Comment 9 Buovjaga 2018-03-26 06:51:03 UTC
(In reply to Luuk from comment #8)
> "LibreOffice now accepts English format codes in the few locales ..."
> 
> It should also tak info account this info when creating an export.
> 
> The export format is not 'defined' by LibreOffice, but in this case by
> someone else, so LO should follow that definition, and not it's own.

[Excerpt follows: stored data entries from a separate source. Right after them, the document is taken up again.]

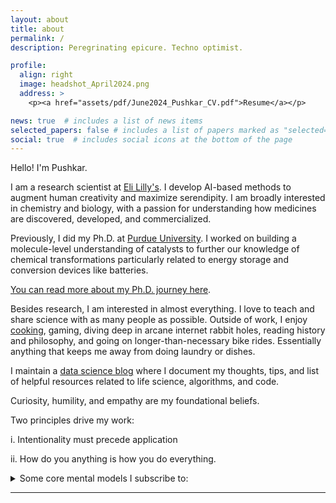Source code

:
 ```yaml
---
layout: about
title: about
permalink: /
description: Peregrinating epicure. Techno optimist. 

profile:
  align: right
  image: headshot_April2024.png
  address: >
    <p><a href="assets/pdf/June2024_Pushkar_CV.pdf">Resume</a></p>

news: true  # includes a list of news items
selected_papers: false # includes a list of papers marked as "selected={true}"
social: true  # includes social icons at the bottom of the page
---
```


Hello! I'm Pushkar. 

I am a research scientist at [Eli Lilly's](https://www.lilly.com/discovery/research-and-scientific-discovery). I develop AI-based methods to augment human creativity and maximize serendipity. I am broadly interested in chemistry and biology, with a passion for understanding how medicines are discovered, developed, and commercialized.

Previously, I did my Ph.D. at [Purdue University](https://engineering.purdue.edu/ChE). I worked on building a molecule-level understanding of catalysts to further our knowledge of chemical transformations particularly related to energy storage and conversion devices like batteries.

[You can read more about my Ph.D. journey here](https://www.pushkarghanekar.com/blog/2021/phd_learning/).

Besides research, I am interested in almost everything. I love to teach and share science with as many people as possible. Outside of work, I enjoy [cooking](https://www.instagram.com/pgg1610/), gaming, diving deep in arcane internet rabbit holes, reading history and philosophy, and going on longer-than-necessary bike rides. Essentially anything that keeps me away from doing laundry or dishes. 

I maintain a [data science blog](https://pgg1610.github.io/data_blog/) where I document my thoughts, tips, and list of helpful resources related to life science, algorithms, and code. 

Curiosity, humility, and empathy are my foundational beliefs.

Two principles drive my work: 

i. Intentionality must precede application

ii. How do you anything is how you do everything.

<details>
  <summary>Some core mental models I subscribe to:</summary>
  
  <ul>
    <li>Trust in compounding and persistence; you don't need to be always right, just less stupid.</li>
    <li>Decide what you want, decide what you are willing to exchange for it and get to work.</li>
    <li>Have strong convictions, loosely held.</li>
    <li>Follow curiosity and passion, not trends.</li>
    <li>Ideas are not owned, but come with debts to those who came before.</li>
    <li>Life is surprisingly short, so solve problems that interest and excite you most. <a href="https://www.cs.virginia.edu/~robins/YouAndYourResearch.pdf">Richard Hamming's Lecture</a></li>
    <li>Happiness is a choice that you make and a skill that you develop.</li>
    <li><a href="https://blog.samaltman.com/the-days-are-long-but-the-decades-are-short">"The days are long but the decades are short"</a></li>
    <li>Don't be the best, try to be the only.</li>
  </ul>
  
</details>

-----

How should this be taken into account? Please give concrete details. Such as "When saving as XLSX, change format codes to match locale" or "When saving in any file format, change format codes to match locale".
Comment 10 Eike Rathke 2018-03-26 10:44:09 UTC
The format code passed to the TEXT() function is a string, which can be constant or made up of function calls or concatenations. It is user data. There is no solution to "consider / take into account during export". It isn't known in which environment the file will be opened next. Also, other applications may not have the feature that the format code is tried to be interpreted with the locale set as number format locale, so a localized format code may or may not work. Use of the TEXT() function in different locales is fragile.

The attached document btw works only in one locale, the cell's B3 locale is Default and not set to Dutch, so when recalculated it displays 17-03-JJJJ in an en-US locale.

It doesn't help to reopen this. Unless someone comes up with a .xlsx document created by Excel that works for all locales I'm closing this again.